AIM OF THE TASK
From the records below, pull each line that has "version".

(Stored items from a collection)

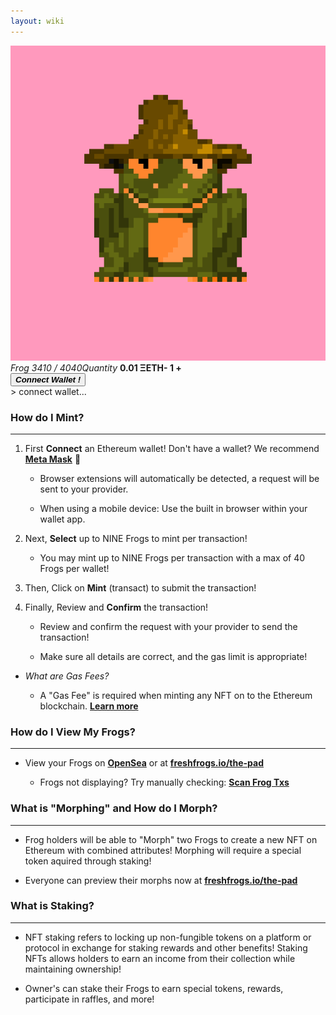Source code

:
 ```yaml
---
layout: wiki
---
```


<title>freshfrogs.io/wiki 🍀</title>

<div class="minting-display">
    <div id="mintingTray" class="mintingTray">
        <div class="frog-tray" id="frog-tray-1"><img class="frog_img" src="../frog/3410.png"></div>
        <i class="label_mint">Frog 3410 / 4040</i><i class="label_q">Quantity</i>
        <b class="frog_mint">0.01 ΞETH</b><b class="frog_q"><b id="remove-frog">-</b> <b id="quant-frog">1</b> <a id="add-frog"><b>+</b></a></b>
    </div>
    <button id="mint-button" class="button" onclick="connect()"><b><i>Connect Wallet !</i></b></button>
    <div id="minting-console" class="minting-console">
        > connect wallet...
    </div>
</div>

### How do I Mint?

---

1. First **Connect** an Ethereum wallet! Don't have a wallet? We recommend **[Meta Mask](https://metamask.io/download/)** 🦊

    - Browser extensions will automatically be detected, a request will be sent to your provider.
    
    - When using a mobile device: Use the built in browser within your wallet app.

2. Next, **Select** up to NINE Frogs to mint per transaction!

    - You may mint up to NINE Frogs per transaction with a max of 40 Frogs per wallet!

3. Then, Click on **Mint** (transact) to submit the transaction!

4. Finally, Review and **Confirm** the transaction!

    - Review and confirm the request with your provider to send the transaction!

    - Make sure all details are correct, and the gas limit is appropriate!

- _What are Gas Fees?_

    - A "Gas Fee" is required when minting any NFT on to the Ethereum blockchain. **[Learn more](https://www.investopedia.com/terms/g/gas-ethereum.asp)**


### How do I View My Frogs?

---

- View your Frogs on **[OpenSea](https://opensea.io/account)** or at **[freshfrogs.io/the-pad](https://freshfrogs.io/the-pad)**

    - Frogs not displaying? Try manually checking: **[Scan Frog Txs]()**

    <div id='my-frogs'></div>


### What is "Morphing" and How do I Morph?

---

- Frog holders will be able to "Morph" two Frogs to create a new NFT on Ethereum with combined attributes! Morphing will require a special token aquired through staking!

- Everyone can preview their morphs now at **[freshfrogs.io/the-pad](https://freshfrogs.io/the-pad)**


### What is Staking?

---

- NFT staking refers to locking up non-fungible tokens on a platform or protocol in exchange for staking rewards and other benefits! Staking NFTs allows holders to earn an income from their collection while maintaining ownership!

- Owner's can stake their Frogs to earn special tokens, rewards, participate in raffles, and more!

---

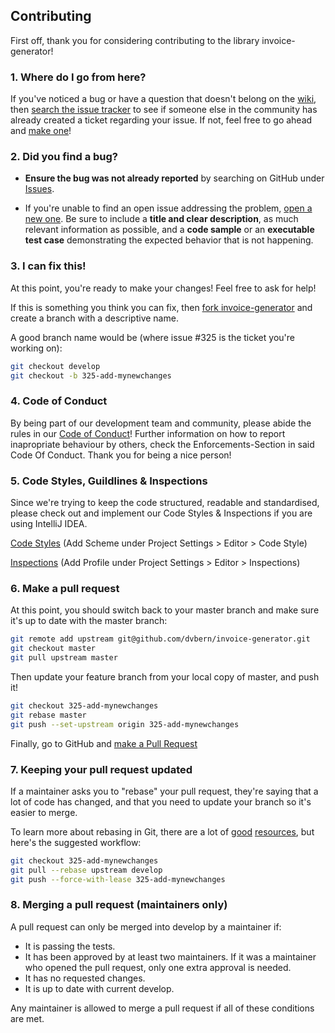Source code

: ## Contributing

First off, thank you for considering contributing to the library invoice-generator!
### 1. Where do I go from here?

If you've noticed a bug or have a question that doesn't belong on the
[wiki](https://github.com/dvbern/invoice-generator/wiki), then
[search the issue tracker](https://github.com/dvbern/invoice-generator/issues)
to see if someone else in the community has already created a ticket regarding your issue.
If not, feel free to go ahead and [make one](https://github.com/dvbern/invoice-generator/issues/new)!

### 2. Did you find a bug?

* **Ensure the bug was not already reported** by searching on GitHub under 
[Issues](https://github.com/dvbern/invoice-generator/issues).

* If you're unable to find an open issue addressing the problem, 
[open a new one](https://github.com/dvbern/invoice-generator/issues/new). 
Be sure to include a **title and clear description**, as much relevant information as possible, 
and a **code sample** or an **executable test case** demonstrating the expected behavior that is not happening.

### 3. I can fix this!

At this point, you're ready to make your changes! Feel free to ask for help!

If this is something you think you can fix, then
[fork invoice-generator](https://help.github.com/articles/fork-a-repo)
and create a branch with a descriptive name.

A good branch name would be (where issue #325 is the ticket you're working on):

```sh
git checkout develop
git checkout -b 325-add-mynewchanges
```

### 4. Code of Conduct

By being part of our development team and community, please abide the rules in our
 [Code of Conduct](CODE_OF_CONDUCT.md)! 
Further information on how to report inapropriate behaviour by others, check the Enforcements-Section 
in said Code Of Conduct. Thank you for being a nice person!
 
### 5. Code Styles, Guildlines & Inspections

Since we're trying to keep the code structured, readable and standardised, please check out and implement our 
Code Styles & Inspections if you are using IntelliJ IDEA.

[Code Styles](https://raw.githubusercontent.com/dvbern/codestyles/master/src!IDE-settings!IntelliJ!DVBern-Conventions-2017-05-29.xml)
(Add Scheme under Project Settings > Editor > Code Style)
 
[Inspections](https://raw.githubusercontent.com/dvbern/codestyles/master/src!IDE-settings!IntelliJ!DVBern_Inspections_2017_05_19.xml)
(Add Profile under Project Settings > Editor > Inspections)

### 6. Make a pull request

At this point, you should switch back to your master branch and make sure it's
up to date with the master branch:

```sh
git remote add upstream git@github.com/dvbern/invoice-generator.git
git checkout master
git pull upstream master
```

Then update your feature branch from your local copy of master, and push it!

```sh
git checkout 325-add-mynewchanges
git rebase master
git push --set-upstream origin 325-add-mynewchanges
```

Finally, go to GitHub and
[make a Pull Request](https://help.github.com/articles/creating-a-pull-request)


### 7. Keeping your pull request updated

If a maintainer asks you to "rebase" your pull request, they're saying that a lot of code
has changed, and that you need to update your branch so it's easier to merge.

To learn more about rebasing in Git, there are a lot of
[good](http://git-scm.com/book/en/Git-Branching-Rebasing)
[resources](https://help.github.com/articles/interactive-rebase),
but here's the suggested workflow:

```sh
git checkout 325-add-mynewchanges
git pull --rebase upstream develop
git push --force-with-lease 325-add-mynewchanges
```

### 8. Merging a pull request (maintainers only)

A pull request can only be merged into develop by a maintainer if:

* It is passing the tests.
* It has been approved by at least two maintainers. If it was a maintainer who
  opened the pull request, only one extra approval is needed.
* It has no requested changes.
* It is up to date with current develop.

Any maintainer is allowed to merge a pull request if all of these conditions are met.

...

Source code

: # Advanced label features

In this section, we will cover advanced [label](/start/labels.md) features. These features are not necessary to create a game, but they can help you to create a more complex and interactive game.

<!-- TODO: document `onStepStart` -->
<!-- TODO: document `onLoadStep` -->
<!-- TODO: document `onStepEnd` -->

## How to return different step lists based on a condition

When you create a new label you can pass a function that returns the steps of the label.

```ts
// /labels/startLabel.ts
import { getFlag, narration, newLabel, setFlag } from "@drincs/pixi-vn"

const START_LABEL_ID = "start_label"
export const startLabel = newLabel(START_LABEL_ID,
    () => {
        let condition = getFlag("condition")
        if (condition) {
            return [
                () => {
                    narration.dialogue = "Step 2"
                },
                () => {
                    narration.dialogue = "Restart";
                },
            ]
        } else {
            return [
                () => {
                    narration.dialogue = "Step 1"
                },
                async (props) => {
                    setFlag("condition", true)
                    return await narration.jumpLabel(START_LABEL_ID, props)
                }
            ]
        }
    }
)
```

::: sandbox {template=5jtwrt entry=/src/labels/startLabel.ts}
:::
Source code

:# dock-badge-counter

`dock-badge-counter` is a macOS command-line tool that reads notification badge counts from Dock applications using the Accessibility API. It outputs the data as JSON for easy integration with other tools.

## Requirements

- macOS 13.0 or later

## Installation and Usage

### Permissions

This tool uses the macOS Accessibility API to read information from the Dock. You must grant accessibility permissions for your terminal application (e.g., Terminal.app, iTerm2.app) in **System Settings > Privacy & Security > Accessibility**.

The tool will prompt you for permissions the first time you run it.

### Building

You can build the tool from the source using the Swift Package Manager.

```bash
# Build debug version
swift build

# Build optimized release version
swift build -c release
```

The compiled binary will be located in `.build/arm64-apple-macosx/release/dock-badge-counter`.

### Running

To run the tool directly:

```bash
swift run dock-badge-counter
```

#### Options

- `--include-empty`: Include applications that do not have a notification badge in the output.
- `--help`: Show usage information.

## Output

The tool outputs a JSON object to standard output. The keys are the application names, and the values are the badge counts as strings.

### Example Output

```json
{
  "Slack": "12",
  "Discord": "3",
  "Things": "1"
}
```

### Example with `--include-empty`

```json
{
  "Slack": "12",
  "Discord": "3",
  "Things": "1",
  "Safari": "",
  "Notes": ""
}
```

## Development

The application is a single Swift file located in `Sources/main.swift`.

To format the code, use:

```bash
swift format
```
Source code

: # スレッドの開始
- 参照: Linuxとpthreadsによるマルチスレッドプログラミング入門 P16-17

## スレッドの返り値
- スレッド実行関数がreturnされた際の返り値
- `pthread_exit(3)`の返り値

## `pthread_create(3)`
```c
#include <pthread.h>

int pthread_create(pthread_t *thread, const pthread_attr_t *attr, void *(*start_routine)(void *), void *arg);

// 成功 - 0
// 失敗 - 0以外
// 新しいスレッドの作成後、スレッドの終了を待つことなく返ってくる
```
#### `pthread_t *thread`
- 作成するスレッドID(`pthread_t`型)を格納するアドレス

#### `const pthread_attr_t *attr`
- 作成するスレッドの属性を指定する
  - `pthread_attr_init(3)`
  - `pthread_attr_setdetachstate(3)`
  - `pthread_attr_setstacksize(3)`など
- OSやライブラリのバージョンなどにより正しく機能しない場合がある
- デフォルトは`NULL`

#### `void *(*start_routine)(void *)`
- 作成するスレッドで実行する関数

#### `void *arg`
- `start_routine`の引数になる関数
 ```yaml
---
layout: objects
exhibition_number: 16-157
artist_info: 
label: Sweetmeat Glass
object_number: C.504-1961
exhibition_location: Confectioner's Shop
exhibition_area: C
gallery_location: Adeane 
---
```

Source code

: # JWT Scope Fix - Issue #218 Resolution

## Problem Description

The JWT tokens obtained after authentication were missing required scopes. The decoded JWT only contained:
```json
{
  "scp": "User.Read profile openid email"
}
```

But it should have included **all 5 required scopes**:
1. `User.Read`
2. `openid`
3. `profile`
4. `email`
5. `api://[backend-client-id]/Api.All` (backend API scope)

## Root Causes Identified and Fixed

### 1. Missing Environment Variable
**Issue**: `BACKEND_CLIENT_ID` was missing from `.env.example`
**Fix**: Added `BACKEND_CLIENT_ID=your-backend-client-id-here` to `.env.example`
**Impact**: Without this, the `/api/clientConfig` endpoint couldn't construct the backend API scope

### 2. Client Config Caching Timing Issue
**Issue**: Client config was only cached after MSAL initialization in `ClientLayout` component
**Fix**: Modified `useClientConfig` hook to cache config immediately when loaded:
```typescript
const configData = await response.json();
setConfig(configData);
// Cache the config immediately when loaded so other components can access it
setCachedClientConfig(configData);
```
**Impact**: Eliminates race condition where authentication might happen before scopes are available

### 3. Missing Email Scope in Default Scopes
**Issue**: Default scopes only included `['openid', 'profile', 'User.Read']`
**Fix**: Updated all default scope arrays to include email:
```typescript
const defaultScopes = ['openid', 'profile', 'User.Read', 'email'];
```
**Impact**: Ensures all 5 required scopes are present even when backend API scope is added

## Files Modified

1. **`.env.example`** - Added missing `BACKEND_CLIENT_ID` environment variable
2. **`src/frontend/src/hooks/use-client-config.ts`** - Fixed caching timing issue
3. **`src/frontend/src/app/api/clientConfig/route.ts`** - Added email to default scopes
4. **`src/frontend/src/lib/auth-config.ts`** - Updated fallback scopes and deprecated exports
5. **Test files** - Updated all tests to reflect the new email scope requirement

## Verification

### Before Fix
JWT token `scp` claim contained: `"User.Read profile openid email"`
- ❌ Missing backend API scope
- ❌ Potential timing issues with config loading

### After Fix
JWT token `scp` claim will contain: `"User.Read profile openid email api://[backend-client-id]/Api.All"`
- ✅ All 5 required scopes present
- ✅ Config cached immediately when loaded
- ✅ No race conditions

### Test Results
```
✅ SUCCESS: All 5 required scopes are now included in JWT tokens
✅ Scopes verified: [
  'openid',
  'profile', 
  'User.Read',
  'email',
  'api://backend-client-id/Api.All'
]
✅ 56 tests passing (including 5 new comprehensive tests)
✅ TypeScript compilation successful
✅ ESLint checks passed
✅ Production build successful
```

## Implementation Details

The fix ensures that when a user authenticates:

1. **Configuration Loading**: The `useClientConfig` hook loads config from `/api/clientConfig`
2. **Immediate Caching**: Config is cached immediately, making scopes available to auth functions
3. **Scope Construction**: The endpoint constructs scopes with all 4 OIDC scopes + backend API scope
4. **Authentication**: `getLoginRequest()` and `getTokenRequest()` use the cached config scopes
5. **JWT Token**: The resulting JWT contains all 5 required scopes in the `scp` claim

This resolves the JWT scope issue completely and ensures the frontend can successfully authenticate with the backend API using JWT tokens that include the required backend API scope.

PROBLEM SOLUTION
# Build debug version
# Build optimized release version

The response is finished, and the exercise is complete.